[Records from a data source]

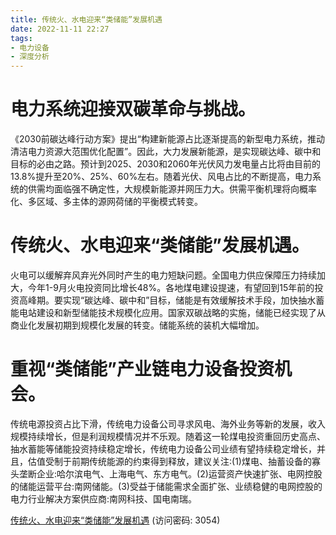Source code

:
 ```yaml
---
title: 传统火、水电迎来“类储能”发展机遇
date: 2022-11-11 22:27
tags:
- 电力设备
- 深度分析
---
```

# 电力系统迎接双碳革命与挑战。
《2030前碳达峰行动方案》提出“构建新能源占比逐渐提高的新型电力系统，推动清洁电力资源大范围优化配置”。因此，大力发展新能源，是实现碳达峰、碳中和目标的必由之路。预计到2025、2030和2060年光伏风力发电量占比将由目前的13.8%提升至20%、25%、60%左右。随着光伏、风电占比的不断提高，电力系统的供需均面临强不确定性，大规模新能源并网压力大。供需平衡机理将向概率化、多区域、多主体的源网荷储的平衡模式转变。

# 传统火、水电迎来“类储能”发展机遇。
火电可以缓解弃风弃光外同时产生的电力短缺问题。全国电力供应保障压力持续加大，今年1-9月火电投资同比增长48%。各地煤电建设提速，有望回到15年前的投资高峰期。要实现“碳达峰、碳中和”目标，储能是有效缓解技术手段，加快抽水蓄能电站建设和新型储能技术规模化应用。国家双碳战略的实施，储能已经实现了从商业化发展初期到规模化发展的转变。储能系统的装机大幅增加。
<!-- more -->
# 重视“类储能”产业链电力设备投资机会。
传统电源投资占比下滑，传统电力设备公司寻求风电、海外业务等新的发展，收入规模持续增长，但是利润规模情况并不乐观。随着这一轮煤电投资重回历史高点、抽水蓄能等储能投资持续稳定增长，传统电力设备公司业绩有望持续稳定增长，并且，估值受制于前期传统能源的约束得到释放，建议关注:(1)煤电、抽蓄设备的寡头垄断企业:哈尔滨电气、上海电气、东方电气。(2)运营资产快速扩张、电网控股的储能运营平台:南网储能。(3)受益于储能需求全面扩张、业绩稳健的电网控股的电力行业解决方案供应商:南网科技、国电南瑞。


[传统火、水电迎来“类储能”发展机遇](https://url12.ctfile.com/f/3948612-722976799-2b9266?p=3054)
(访问密码: 3054)
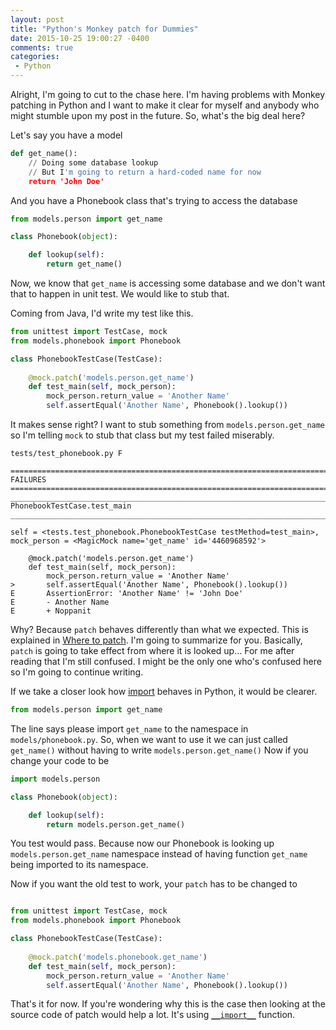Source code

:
 ```yaml
---
layout: post
title: "Python's Monkey patch for Dummies"
date: 2015-10-25 19:00:27 -0400
comments: true
categories: 
 - Python
---
```


Alright, I'm going to cut to the chase here. I'm having problems with Monkey patching in Python and I want to make it clear for myself and anybody who might stumble upon my post in the future. So, what's the big deal here?

Let's say you have a model

``` python models/person.py
def get_name():
	// Doing some database lookup
	// But I'm going to return a hard-coded name for now
	return 'John Doe'
```

And you have a Phonebook class that's trying to access the database

``` python models/phonebook.py
from models.person import get_name

class Phonebook(object):

    def lookup(self):
        return get_name()
```

Now, we know that `get_name` is accessing some database and we don't want that to happen in unit test. We would like to stub that.

Coming from Java, I'd write my test like this.

``` python tests/test_phonebook.py
from unittest import TestCase, mock
from models.phonebook import Phonebook

class PhonebookTestCase(TestCase):
    
    @mock.patch('models.person.get_name')
    def test_main(self, mock_person):
        mock_person.return_value = 'Another Name'
        self.assertEqual('Another Name', Phonebook().lookup())

```

It makes sense right? I want to stub something from `models.person.get_name` so I'm telling `mock` to stub that class but my test failed miserably.

``` plain
tests/test_phonebook.py F

=================================================================================== FAILURES ===================================================================================
_________________________________________________________________________ PhonebookTestCase.test_main __________________________________________________________________________

self = <tests.test_phonebook.PhonebookTestCase testMethod=test_main>, mock_person = <MagicMock name='get_name' id='4460968592'>

    @mock.patch('models.person.get_name')
    def test_main(self, mock_person):
        mock_person.return_value = 'Another Name'
>       self.assertEqual('Another Name', Phonebook().lookup())
E       AssertionError: 'Another Name' != 'John Doe'
E       - Another Name
E       + Noppanit

```

Why? Because `patch` behaves differently than what we expected. This is explained in [Where to patch][1]. I'm going to summarize for you. Basically, `patch` is going to take effect from where it is looked up... For me after reading that I'm still confused. I might be the only one who's confused here so I'm going to continue writing. 

If we take a closer look how [import][2] behaves in Python, it would be clearer.

``` python models/phonebook.py
from models.person import get_name
```

The line says please import `get_name` to the namespace in `models/phonebook.py`. So, when we want to use it we can just called `get_name()` without having to write `models.person.get_name()` Now if you change your code to be

``` python models/phonebook.py
import models.person

class Phonebook(object):

    def lookup(self):
        return models.person.get_name()

```

You test would pass. Because now our Phonebook is looking up `models.person.get_name` namespace instead of having function `get_name` being imported to its namespace.

Now if you want the old test to work, your `patch` has to be changed to

``` python tests/test_phonebook.py

from unittest import TestCase, mock
from models.phonebook import Phonebook

class PhonebookTestCase(TestCase):
    
    @mock.patch('models.phonebook.get_name')
    def test_main(self, mock_person):
        mock_person.return_value = 'Another Name'
        self.assertEqual('Another Name', Phonebook().lookup())

```

That's it for now. If you're wondering why this is the case then looking at the source code of patch would help a lot. It's using [`__import__`][3] function.

 [1]: http://www.voidspace.org.uk/python/mock/patch.html#where-to-patch
 [2]: http://effbot.org/zone/import-confusion.htm
 [3]: https://docs.python.org/3.5/library/functions.html#__import__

● **Task prompt**
In the data above, find each line that uses the string "having". Copy it.

● **Result for this exercise**
Alright, I'm going to cut to the chase here. I'm having problems with Monkey patching in Python and I want to make it clear for myself and anybody who might stumble upon my post in the future. So, what's the big deal here?
The line says please import `get_name` to the namespace in `models/phonebook.py`. So, when we want to use it we can just called `get_name()` without having to write `models.person.get_name()` Now if you change your code to be
You test would pass. Because now our Phonebook is looking up `models.person.get_name` namespace instead of having function `get_name` being imported to its namespace.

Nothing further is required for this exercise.